Exercise description >>
What is asked for is the whole listing, given again word for word.

Material provided >>
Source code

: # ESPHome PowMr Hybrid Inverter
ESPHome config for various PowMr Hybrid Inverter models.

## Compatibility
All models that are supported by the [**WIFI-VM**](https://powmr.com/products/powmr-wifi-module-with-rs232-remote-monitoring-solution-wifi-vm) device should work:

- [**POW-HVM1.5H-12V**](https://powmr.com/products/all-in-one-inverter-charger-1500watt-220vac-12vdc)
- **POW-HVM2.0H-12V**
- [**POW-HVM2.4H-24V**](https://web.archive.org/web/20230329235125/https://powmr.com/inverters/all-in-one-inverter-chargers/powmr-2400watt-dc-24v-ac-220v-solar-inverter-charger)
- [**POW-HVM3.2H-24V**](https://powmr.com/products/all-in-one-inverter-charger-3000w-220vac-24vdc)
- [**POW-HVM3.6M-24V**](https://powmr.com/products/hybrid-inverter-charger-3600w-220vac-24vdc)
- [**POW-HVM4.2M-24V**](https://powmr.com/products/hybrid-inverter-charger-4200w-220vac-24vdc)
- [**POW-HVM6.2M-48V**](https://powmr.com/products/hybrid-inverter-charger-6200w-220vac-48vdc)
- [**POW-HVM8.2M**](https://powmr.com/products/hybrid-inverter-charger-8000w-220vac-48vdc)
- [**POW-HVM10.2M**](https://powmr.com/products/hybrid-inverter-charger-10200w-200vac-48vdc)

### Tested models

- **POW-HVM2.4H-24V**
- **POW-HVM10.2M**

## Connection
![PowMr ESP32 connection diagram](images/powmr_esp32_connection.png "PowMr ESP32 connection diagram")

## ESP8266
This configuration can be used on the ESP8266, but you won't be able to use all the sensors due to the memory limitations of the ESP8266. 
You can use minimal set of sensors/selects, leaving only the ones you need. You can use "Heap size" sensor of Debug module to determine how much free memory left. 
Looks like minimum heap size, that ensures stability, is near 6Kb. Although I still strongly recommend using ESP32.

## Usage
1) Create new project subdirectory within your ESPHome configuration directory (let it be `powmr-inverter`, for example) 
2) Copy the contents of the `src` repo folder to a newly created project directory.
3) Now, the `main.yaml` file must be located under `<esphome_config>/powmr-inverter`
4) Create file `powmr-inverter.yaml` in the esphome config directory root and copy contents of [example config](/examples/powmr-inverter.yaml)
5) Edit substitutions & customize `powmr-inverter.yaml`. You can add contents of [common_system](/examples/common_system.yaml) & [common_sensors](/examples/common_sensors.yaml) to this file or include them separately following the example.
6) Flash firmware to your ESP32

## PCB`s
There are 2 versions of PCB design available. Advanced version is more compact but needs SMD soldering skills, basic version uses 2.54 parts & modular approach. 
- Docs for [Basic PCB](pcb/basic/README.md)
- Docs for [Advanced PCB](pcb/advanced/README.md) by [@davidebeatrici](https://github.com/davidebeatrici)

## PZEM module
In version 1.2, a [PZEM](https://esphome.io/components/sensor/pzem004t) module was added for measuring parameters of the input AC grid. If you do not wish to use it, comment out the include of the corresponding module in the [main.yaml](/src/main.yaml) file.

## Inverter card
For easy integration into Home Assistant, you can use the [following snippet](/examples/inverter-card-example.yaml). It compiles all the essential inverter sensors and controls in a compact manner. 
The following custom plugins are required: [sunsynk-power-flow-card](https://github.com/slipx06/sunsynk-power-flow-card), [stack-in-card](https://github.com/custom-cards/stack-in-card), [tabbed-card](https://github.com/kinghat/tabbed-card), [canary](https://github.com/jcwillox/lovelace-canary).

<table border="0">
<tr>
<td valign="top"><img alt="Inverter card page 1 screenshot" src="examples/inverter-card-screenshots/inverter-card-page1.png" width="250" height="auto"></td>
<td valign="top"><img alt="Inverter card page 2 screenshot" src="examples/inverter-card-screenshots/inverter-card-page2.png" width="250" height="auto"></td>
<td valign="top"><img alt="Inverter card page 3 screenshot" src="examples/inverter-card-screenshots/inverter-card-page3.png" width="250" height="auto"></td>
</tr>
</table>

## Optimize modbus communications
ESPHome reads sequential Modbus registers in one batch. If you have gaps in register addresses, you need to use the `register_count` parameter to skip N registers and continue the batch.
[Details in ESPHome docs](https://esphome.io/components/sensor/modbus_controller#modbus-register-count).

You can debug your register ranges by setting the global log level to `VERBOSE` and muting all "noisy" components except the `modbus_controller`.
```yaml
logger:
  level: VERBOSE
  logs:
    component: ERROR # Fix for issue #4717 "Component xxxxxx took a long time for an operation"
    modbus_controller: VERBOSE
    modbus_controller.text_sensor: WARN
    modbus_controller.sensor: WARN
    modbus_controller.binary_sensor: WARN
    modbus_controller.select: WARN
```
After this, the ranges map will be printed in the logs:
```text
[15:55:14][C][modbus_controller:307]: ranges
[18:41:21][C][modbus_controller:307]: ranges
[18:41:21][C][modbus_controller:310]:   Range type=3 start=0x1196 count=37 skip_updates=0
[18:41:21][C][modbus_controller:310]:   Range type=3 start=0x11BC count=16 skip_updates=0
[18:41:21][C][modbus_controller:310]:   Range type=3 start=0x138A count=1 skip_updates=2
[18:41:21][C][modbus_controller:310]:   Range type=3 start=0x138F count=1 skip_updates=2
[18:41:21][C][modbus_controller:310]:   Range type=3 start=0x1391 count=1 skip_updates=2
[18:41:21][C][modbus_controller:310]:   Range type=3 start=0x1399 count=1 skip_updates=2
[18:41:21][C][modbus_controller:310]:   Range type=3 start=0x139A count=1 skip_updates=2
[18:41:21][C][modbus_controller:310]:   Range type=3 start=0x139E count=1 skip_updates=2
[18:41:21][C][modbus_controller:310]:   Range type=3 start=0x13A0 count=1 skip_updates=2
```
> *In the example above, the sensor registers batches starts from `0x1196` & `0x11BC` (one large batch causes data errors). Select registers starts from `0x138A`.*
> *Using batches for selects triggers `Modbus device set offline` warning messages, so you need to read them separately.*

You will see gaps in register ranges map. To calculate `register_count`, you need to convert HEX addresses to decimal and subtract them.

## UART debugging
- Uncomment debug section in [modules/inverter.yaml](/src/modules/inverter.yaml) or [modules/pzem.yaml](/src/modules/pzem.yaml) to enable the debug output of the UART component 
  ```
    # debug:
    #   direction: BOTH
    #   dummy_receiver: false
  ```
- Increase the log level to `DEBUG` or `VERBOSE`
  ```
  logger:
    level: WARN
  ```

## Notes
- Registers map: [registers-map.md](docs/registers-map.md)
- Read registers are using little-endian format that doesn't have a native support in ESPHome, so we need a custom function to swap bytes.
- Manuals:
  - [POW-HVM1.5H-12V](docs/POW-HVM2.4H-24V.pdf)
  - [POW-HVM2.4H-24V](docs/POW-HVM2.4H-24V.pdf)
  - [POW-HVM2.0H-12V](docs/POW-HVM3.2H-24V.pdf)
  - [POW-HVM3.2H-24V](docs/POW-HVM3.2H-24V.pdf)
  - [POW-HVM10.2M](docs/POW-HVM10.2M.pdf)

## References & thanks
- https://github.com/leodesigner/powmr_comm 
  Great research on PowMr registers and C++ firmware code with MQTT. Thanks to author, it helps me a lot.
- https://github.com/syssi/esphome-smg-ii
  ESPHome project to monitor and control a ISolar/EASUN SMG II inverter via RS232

Answer below >>
Source code

: # ESPHome PowMr Hybrid Inverter
ESPHome config for various PowMr Hybrid Inverter models.

## Compatibility
All models that are supported by the [**WIFI-VM**](https://powmr.com/products/powmr-wifi-module-with-rs232-remote-monitoring-solution-wifi-vm) device should work:

- [**POW-HVM1.5H-12V**](https://powmr.com/products/all-in-one-inverter-charger-1500watt-220vac-12vdc)
- **POW-HVM2.0H-12V**
- [**POW-HVM2.4H-24V**](https://web.archive.org/web/20230329235125/https://powmr.com/inverters/all-in-one-inverter-chargers/powmr-2400watt-dc-24v-ac-220v-solar-inverter-charger)
- [**POW-HVM3.2H-24V**](https://powmr.com/products/all-in-one-inverter-charger-3000w-220vac-24vdc)
- [**POW-HVM3.6M-24V**](https://powmr.com/products/hybrid-inverter-charger-3600w-220vac-24vdc)
- [**POW-HVM4.2M-24V**](https://powmr.com/products/hybrid-inverter-charger-4200w-220vac-24vdc)
- [**POW-HVM6.2M-48V**](https://powmr.com/products/hybrid-inverter-charger-6200w-220vac-48vdc)
- [**POW-HVM8.2M**](https://powmr.com/products/hybrid-inverter-charger-8000w-220vac-48vdc)
- [**POW-HVM10.2M**](https://powmr.com/products/hybrid-inverter-charger-10200w-200vac-48vdc)

### Tested models

- **POW-HVM2.4H-24V**
- **POW-HVM10.2M**

## Connection
![PowMr ESP32 connection diagram](images/powmr_esp32_connection.png "PowMr ESP32 connection diagram")

## ESP8266
This configuration can be used on the ESP8266, but you won't be able to use all the sensors due to the memory limitations of the ESP8266. 
You can use minimal set of sensors/selects, leaving only the ones you need. You can use "Heap size" sensor of Debug module to determine how much free memory left. 
Looks like minimum heap size, that ensures stability, is near 6Kb. Although I still strongly recommend using ESP32.

## Usage
1) Create new project subdirectory within your ESPHome configuration directory (let it be `powmr-inverter`, for example) 
2) Copy the contents of the `src` repo folder to a newly created project directory.
3) Now, the `main.yaml` file must be located under `<esphome_config>/powmr-inverter`
4) Create file `powmr-inverter.yaml` in the esphome config directory root and copy contents of [example config](/examples/powmr-inverter.yaml)
5) Edit substitutions & customize `powmr-inverter.yaml`. You can add contents of [common_system](/examples/common_system.yaml) & [common_sensors](/examples/common_sensors.yaml) to this file or include them separately following the example.
6) Flash firmware to your ESP32

## PCB`s
There are 2 versions of PCB design available. Advanced version is more compact but needs SMD soldering skills, basic version uses 2.54 parts & modular approach. 
- Docs for [Basic PCB](pcb/basic/README.md)
- Docs for [Advanced PCB](pcb/advanced/README.md) by [@davidebeatrici](https://github.com/davidebeatrici)

## PZEM module
In version 1.2, a [PZEM](https://esphome.io/components/sensor/pzem004t) module was added for measuring parameters of the input AC grid. If you do not wish to use it, comment out the include of the corresponding module in the [main.yaml](/src/main.yaml) file.

## Inverter card
For easy integration into Home Assistant, you can use the [following snippet](/examples/inverter-card-example.yaml). It compiles all the essential inverter sensors and controls in a compact manner. 
The following custom plugins are required: [sunsynk-power-flow-card](https://github.com/slipx06/sunsynk-power-flow-card), [stack-in-card](https://github.com/custom-cards/stack-in-card), [tabbed-card](https://github.com/kinghat/tabbed-card), [canary](https://github.com/jcwillox/lovelace-canary).

<table border="0">
<tr>
<td valign="top"><img alt="Inverter card page 1 screenshot" src="examples/inverter-card-screenshots/inverter-card-page1.png" width="250" height="auto"></td>
<td valign="top"><img alt="Inverter card page 2 screenshot" src="examples/inverter-card-screenshots/inverter-card-page2.png" width="250" height="auto"></td>
<td valign="top"><img alt="Inverter card page 3 screenshot" src="examples/inverter-card-screenshots/inverter-card-page3.png" width="250" height="auto"></td>
</tr>
</table>

## Optimize modbus communications
ESPHome reads sequential Modbus registers in one batch. If you have gaps in register addresses, you need to use the `register_count` parameter to skip N registers and continue the batch.
[Details in ESPHome docs](https://esphome.io/components/sensor/modbus_controller#modbus-register-count).

You can debug your register ranges by setting the global log level to `VERBOSE` and muting all "noisy" components except the `modbus_controller`.
```yaml
logger:
  level: VERBOSE
  logs:
    component: ERROR # Fix for issue #4717 "Component xxxxxx took a long time for an operation"
    modbus_controller: VERBOSE
    modbus_controller.text_sensor: WARN
    modbus_controller.sensor: WARN
    modbus_controller.binary_sensor: WARN
    modbus_controller.select: WARN
```
After this, the ranges map will be printed in the logs:
```text
[15:55:14][C][modbus_controller:307]: ranges
[18:41:21][C][modbus_controller:307]: ranges
[18:41:21][C][modbus_controller:310]:   Range type=3 start=0x1196 count=37 skip_updates=0
[18:41:21][C][modbus_controller:310]:   Range type=3 start=0x11BC count=16 skip_updates=0
[18:41:21][C][modbus_controller:310]:   Range type=3 start=0x138A count=1 skip_updates=2
[18:41:21][C][modbus_controller:310]:   Range type=3 start=0x138F count=1 skip_updates=2
[18:41:21][C][modbus_controller:310]:   Range type=3 start=0x1391 count=1 skip_updates=2
[18:41:21][C][modbus_controller:310]:   Range type=3 start=0x1399 count=1 skip_updates=2
[18:41:21][C][modbus_controller:310]:   Range type=3 start=0x139A count=1 skip_updates=2
[18:41:21][C][modbus_controller:310]:   Range type=3 start=0x139E count=1 skip_updates=2
[18:41:21][C][modbus_controller:310]:   Range type=3 start=0x13A0 count=1 skip_updates=2
```
> *In the example above, the sensor registers batches starts from `0x1196` & `0x11BC` (one large batch causes data errors). Select registers starts from `0x138A`.*
> *Using batches for selects triggers `Modbus device set offline` warning messages, so you need to read them separately.*

You will see gaps in register ranges map. To calculate `register_count`, you need to convert HEX addresses to decimal and subtract them.

## UART debugging
- Uncomment debug section in [modules/inverter.yaml](/src/modules/inverter.yaml) or [modules/pzem.yaml](/src/modules/pzem.yaml) to enable the debug output of the UART component 
  ```
    # debug:
    #   direction: BOTH
    #   dummy_receiver: false
  ```
- Increase the log level to `DEBUG` or `VERBOSE`
  ```
  logger:
    level: WARN
  ```

## Notes
- Registers map: [registers-map.md](docs/registers-map.md)
- Read registers are using little-endian format that doesn't have a native support in ESPHome, so we need a custom function to swap bytes.
- Manuals:
  - [POW-HVM1.5H-12V](docs/POW-HVM2.4H-24V.pdf)
  - [POW-HVM2.4H-24V](docs/POW-HVM2.4H-24V.pdf)
  - [POW-HVM2.0H-12V](docs/POW-HVM3.2H-24V.pdf)
  - [POW-HVM3.2H-24V](docs/POW-HVM3.2H-24V.pdf)
  - [POW-HVM10.2M](docs/POW-HVM10.2M.pdf)

## References & thanks
- https://github.com/leodesigner/powmr_comm 
  Great research on PowMr registers and C++ firmware code with MQTT. Thanks to author, it helps me a lot.
- https://github.com/syssi/esphome-smg-ii
  ESPHome project to monitor and control a ISolar/EASUN SMG II inverter via RS232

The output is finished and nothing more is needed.